South Australia recently launched a beefed-up Financial and Cybercrime Investigation Branch (FCIB) in order to combat the rising threat in the community.
According to a recent press release, The Branch, which includes the Major Fraud Investigation Section, has been renamed the Serious and Organised Financial Crime Investigation Section (SOFCIS).
This was boosted by 13 new staff, thereby taking the total working in the Section to 90.
This has come about from an operational restructure which follows a full review by the South Australia Police (SAPOL).
Additionally, this new section supports the implementation of the South Australia Police Cybercrime Strategy 2018-2020.
SOFCIS continues to provide a specialist fraud investigational response but also widens its focus to proactively target professional facilitators who are assisting those involved in serious and organised crime, including money laundering.
The rapid growth of technology in everyday life has impacted upon law enforcement with most crimes now having a technology element, increasing the demand for digital forensic services.
In response to this, the Electronic Crime Section has been split to create two specialist areas. These are the Digital Evidence Section and the Cybercrime Investigation Section.
The cybercrime section will be supported by intelligence and crime prevention personnel, including two new Cybercrime Training and Prevention Officers.
A focus on community engagement is also expected to provide an increased capability to detect, disrupt, prevent, investigate and prosecute cyber criminals.
Meanwhile, ten new sworn officers have been recruited to the Digital Evidence Section, supplementing seven specialist positions recruited in 2018.
Why is this important?
Minister for Police, Correctional Services and Emergency Services Corey Wingard said this would provide SAPOL with the ability to respond to an evolving criminal environment.
According to the Minister, “Nefarious people are increasingly using technology to commit crimes, so it is important SAPOL are well-equipped to counter that threat.”
Additionally, the Assistant Commissioner shared that this is about positioning SAPOL for the future and the growing trend for phones, devices and computers to be used to facilitate crime or used to assist in a crime.
This is the plan for the future with FCIB able to assist other areas of SAPOL with investigations, data extraction and specialist digital work.
Fighting online child pornography
Meanwhile, new laws cracking down on people who distribute or help distribute child pornography online have now passed State Parliament.
As reported, the new Statutes Amendment (Child Exploitation and Encrypted Material) Bill 2017 establishes new offences ensuring those who manage or promote websites featuring child exploitation material (CEM) – even if they are not technically in possession of it – can be prosecuted.
The legislation also makes it illegal to provide information that would help someone avoid apprehension for an offence involving child exploitation material.
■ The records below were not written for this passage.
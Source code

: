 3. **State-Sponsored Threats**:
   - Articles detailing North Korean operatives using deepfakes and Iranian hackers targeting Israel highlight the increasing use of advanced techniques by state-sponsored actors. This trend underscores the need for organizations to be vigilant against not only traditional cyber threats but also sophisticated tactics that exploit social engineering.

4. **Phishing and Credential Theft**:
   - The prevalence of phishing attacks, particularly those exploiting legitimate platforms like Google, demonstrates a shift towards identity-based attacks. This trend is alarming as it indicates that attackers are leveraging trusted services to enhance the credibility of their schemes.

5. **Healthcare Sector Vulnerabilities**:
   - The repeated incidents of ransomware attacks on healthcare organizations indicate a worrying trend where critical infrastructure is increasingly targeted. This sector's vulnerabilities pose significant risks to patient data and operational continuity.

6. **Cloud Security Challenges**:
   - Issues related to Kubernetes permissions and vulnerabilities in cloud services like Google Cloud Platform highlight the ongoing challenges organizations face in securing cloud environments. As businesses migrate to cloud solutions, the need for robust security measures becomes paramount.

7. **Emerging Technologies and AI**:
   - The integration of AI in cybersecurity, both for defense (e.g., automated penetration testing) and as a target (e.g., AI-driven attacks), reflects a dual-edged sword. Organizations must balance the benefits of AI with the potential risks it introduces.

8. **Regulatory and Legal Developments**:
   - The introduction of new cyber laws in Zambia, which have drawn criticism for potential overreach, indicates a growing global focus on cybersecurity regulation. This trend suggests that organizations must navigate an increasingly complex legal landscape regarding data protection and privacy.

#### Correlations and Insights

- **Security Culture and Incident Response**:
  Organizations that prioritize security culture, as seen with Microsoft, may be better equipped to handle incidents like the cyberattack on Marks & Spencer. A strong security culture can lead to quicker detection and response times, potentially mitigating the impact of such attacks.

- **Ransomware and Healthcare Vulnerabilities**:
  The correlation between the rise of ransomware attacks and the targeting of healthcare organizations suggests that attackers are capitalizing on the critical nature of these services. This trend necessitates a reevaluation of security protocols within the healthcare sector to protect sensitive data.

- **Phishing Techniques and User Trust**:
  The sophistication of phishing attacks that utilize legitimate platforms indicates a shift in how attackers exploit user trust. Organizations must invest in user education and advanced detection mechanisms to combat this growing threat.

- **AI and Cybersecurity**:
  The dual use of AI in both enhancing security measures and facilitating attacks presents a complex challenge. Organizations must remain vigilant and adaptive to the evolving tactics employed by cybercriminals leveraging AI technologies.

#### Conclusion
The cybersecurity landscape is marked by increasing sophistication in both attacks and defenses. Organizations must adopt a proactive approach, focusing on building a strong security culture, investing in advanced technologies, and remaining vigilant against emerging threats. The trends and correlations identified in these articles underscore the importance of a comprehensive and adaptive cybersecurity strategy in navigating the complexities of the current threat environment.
Additional powers for police
Under the new laws, police will have additional power to access encrypted or password protected material. This will be done by compelling suspects to provide passwords, fingerprints, facial or retinal scans.
They can also hold suspects for up to 4 hours if they believe the person has the capacity to erase or remotely remove such data.
South Australia will join Queensland, Victoria, Western Australia and the Commonwealth, which already have the power to compel the provision of a password or other means of access to encrypted or restricted material.
Attorney-General, Vickie Chapman shared that while South Australia’s existing laws address the possession and distribution of CEM, they did not capture the conduct of administering, establishing, operating and promoting websites and online networks.
It is important that response is made to the dramatic technological advances and the new ways in which crimes, especially the sexual exploitation and abuse of children, are being committed.
The internet and rapid advances in technology bring obvious benefits for modern society. However, there is a dark side to these advances.
The ease and manner in which people can communicate is being used for sophisticated criminal purposes.
There is a need to keep pace with these changes in technology, especially with the new ways people are using these tools for their vile offending.
The new laws will ensure that the law enforcement agencies and the courts have the tools to deal with such criminal behaviour.